New Dogs Trust data reveals behaviour issues driving owners barking mad

Katie Court
Authored by Katie Court
Posted: Saturday, June 1, 2024 - 12:00

Dogs Trust, the UK's leading dog welfare charity, has unveiled new data that reveals some of the most common behaviour issues facing dog owners in the UK.  

According to data released today from Dogs Trust's free Behaviour Support Line, separation anxiety and reactivity to people and other dogs are the most common behaviour issues facing owners who contact the charity for support. Barking and guarding type behaviours are also in the top five problem behaviours1.  

The new data also reveals the breed of dog most identified in calls to the Behaviour Support Line. Whilst most calls to the support line are about crossbreed dogs, which includes designer crossbreeds such as Cockapoos and Labradoodles, Cocker Spaniels, Border Collies and French Bulldogs are also high up the list. 

The Behaviour Support Line was launched in 2022 in direct response to feedback gathered by the charity's National Dog Survey which found that around 83% of dogs exhibited at least one "undesirable behaviour"2. 

To help the charity continue to shape its services, Dogs Trust is once again calling on dog lovers to take part in the country's largest dog census, the National Dog Survey.

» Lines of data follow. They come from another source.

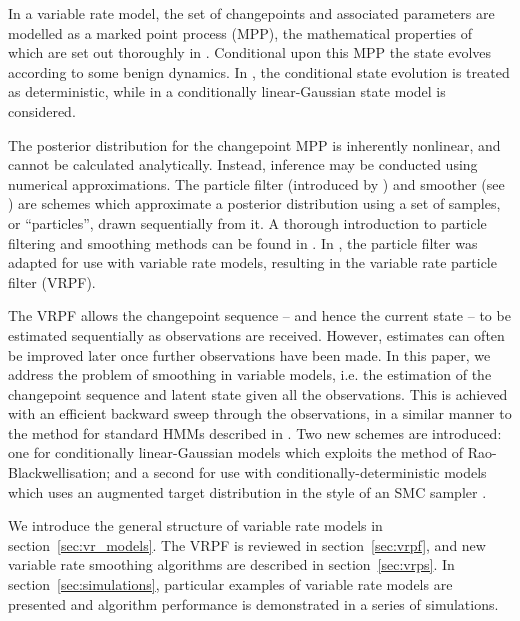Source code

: \documentclass[journal]{IEEEtran}
\begin{document}
In a variable rate model, the set of changepoints and associated parameters are modelled as a marked point process (MPP), the mathematical properties of which are set out thoroughly in \cite{Jacobsen2006}. Conditional upon this MPP the state evolves according to some benign dynamics. In \cite{Godsill2007,Whiteley2011}, the conditional state evolution is treated as deterministic, while in \cite{Godsill2007a,Christensen2012} a conditionally linear-Gaussian state model is considered.

The posterior distribution for the changepoint MPP is inherently nonlinear, and cannot be calculated analytically. Instead, inference may be conducted using numerical approximations. The particle filter (introduced by \cite{Gordon1993}) and smoother (see \cite{Doucet2000a,Godsill2004}) are schemes which approximate a posterior distribution using a set of samples, or ``particles'', drawn sequentially from it.  A thorough introduction to particle filtering and smoothing methods can be found in \cite{Cappe2007,Doucet2009}. In \cite{Godsill2007a,Godsill2007,Whiteley2011}, the particle filter was adapted for use with variable rate models, resulting in the variable rate particle filter (VRPF).

The VRPF allows the changepoint sequence -- and hence the current state -- to be estimated sequentially as observations are received. However, estimates can often be improved later once further observations have been made. In this paper, we address the problem of smoothing in variable models, i.e. the estimation of the changepoint sequence and latent state given all the observations. This is achieved with an efficient backward sweep through the observations, in a similar manner to the method for standard HMMs described in \cite{Godsill2004}. Two new schemes are introduced: one for conditionally linear-Gaussian models which exploits the method of Rao-Blackwellisation; and a second for use with conditionally-deterministic models which uses an augmented target distribution in the style of an SMC sampler \cite{DelMoral2006}.

We introduce the general structure of variable rate models in section~\ref{sec:vr_models}. The VRPF is reviewed in section~\ref{sec:vrpf}, and new variable rate smoothing algorithms are described in section~\ref{sec:vrps}. In section~\ref{sec:simulations}, particular examples of variable rate models are presented and algorithm performance is demonstrated in a series of simulations.
\end{document}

With more than a third of all UK homes now shared with at least one dog, the nation's largest dog welfare charity wants to hear from owners on everything from the most common canine behaviour traits, day-to-day habits, your relationship with your four-legged friend, and much more.  

Running until June 14th, Dogs Trust's National Dog Survey can be completed online at  

Worryingly, the results of the National Dog Survey over the last couple of years have also revealed some of the more alarming techniques some owners have used to improve their dog's behaviour, many of which could be making their behaviour worse. 

Some of the most startling methods revealed in the survey include misguided attempts to mimic dog or wolf behaviour, stemming from the debunked "dominance theory" and incorrectly assuming that dogs are in competition with one another to become "pack leader" or "alpha". These methods include: 

-       Pinning dogs to the floor on their back and growling or shouting. 

-       Squeezing dogs' ears to imitate bites. 

-       Rolling dogs on to their backs. 

Other physical punishments mentioned included lifting dogs off the ground or smacking them on the nose.  Dogs Trust strongly advises against these techniques, and instead asks owners who are struggling with their dogs' behaviour to instead seek expert advice. 

Katy Errock, Behaviour Support Line Manager at Dogs Trust, says: 

"Problem behaviours such as reactivity and separation anxiety can affect the well-being of both dogs and their owners alike, and the results of our National Dog Survey show that some owners could be making the situation worse by using in their bid to resolve the issues.  

"It's vital that owners seek expert advice as early as possible if they are struggling with any element of their dog's behaviour. 

"We want to hear from dog owners from across the UK so we can continue to provide the services that they need. The insights gained from this year's National Dog Survey will ensure Dogs Trust can continue to adapt the way we support dogs and their owners, helping them to live the best lives possible together."